> _RECORDS TO PROCESS_:
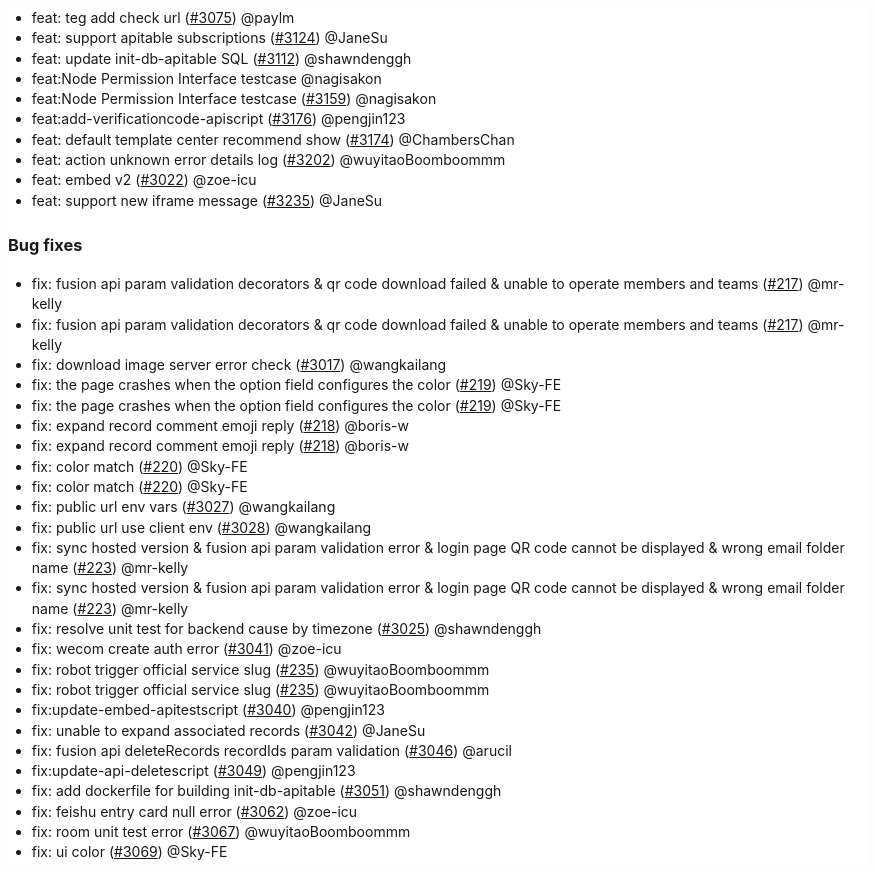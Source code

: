 * feat: teg add check url ([#3075](https://github.com/vikadata/vikadata/pull/3075)) @paylm 
* feat: support apitable subscriptions ([#3124](https://github.com/vikadata/vikadata/pull/3124)) @JaneSu 
* feat: update init-db-apitable SQL ([#3112](https://github.com/vikadata/vikadata/pull/3112)) @shawndenggh 
* feat:Node Permission Interface testcase @nagisakon 
* feat:Node Permission Interface testcase ([#3159](https://github.com/vikadata/vikadata/pull/3159)) @nagisakon 
* feat:add-verificationcode-apiscript ([#3176](https://github.com/vikadata/vikadata/pull/3176)) @pengjin123 
* feat: default template center recommend show ([#3174](https://github.com/vikadata/vikadata/pull/3174)) @ChambersChan 
* feat: action unknown error details log ([#3202](https://github.com/vikadata/vikadata/pull/3202)) @wuyitaoBoomboommm 
* feat: embed v2 ([#3022](https://github.com/vikadata/vikadata/pull/3022)) @zoe-icu 
* feat: support new iframe message ([#3235](https://github.com/vikadata/vikadata/pull/3235)) @JaneSu 

### Bug fixes

* fix: fusion api param validation decorators & qr code download failed & unable to operate members and teams ([#217](https://github.com/vikadata/vikadata/pull/217)) @mr-kelly 
* fix: fusion api param validation decorators & qr code download failed & unable to operate members and teams ([#217](https://github.com/vikadata/vikadata/pull/217)) @mr-kelly 
* fix: download image server error check ([#3017](https://github.com/vikadata/vikadata/pull/3017)) @wangkailang 
* fix: the page crashes when the option field configures the color ([#219](https://github.com/vikadata/vikadata/pull/219)) @Sky-FE 
* fix: the page crashes when the option field configures the color ([#219](https://github.com/vikadata/vikadata/pull/219)) @Sky-FE 
* fix: expand record comment emoji reply ([#218](https://github.com/vikadata/vikadata/pull/218)) @boris-w 
* fix: expand record comment emoji reply ([#218](https://github.com/vikadata/vikadata/pull/218)) @boris-w 
* fix: color match ([#220](https://github.com/vikadata/vikadata/pull/220)) @Sky-FE 
* fix: color match ([#220](https://github.com/vikadata/vikadata/pull/220)) @Sky-FE 
* fix: public url env vars ([#3027](https://github.com/vikadata/vikadata/pull/3027)) @wangkailang 
* fix: public url use client env ([#3028](https://github.com/vikadata/vikadata/pull/3028)) @wangkailang 
* fix: sync hosted version & fusion api param validation error  & login page QR code cannot be displayed  & wrong email folder name ([#223](https://github.com/vikadata/vikadata/pull/223)) @mr-kelly 
* fix: sync hosted version & fusion api param validation error  & login page QR code cannot be displayed  & wrong email folder name ([#223](https://github.com/vikadata/vikadata/pull/223)) @mr-kelly 
* fix: resolve unit test for backend cause by timezone ([#3025](https://github.com/vikadata/vikadata/pull/3025)) @shawndenggh 
* fix: wecom create auth error ([#3041](https://github.com/vikadata/vikadata/pull/3041)) @zoe-icu 
* fix: robot trigger official service slug ([#235](https://github.com/vikadata/vikadata/pull/235)) @wuyitaoBoomboommm 
* fix: robot trigger official service slug ([#235](https://github.com/vikadata/vikadata/pull/235)) @wuyitaoBoomboommm 
* fix:update-embed-apitestscript ([#3040](https://github.com/vikadata/vikadata/pull/3040)) @pengjin123 
* fix: unable to expand associated records  ([#3042](https://github.com/vikadata/vikadata/pull/3042)) @JaneSu 
* fix: fusion api deleteRecords recordIds param validation ([#3046](https://github.com/vikadata/vikadata/pull/3046)) @arucil 
* fix:update-api-deletescript ([#3049](https://github.com/vikadata/vikadata/pull/3049)) @pengjin123 
* fix: add dockerfile for building init-db-apitable ([#3051](https://github.com/vikadata/vikadata/pull/3051)) @shawndenggh 
* fix: feishu entry card null error ([#3062](https://github.com/vikadata/vikadata/pull/3062)) @zoe-icu 
* fix: room unit test error ([#3067](https://github.com/vikadata/vikadata/pull/3067)) @wuyitaoBoomboommm 
* fix: ui color ([#3069](https://github.com/vikadata/vikadata/pull/3069)) @Sky-FE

> _THE TASK_: Find the string "Node" in the material above, and report every line where it occurs.

> _OUTPUT OF THE TASK_:
* feat:Node Permission Interface testcase @nagisakon 
* feat:Node Permission Interface testcase ([#3159](https://github.com/vikadata/vikadata/pull/3159)) @nagisakon 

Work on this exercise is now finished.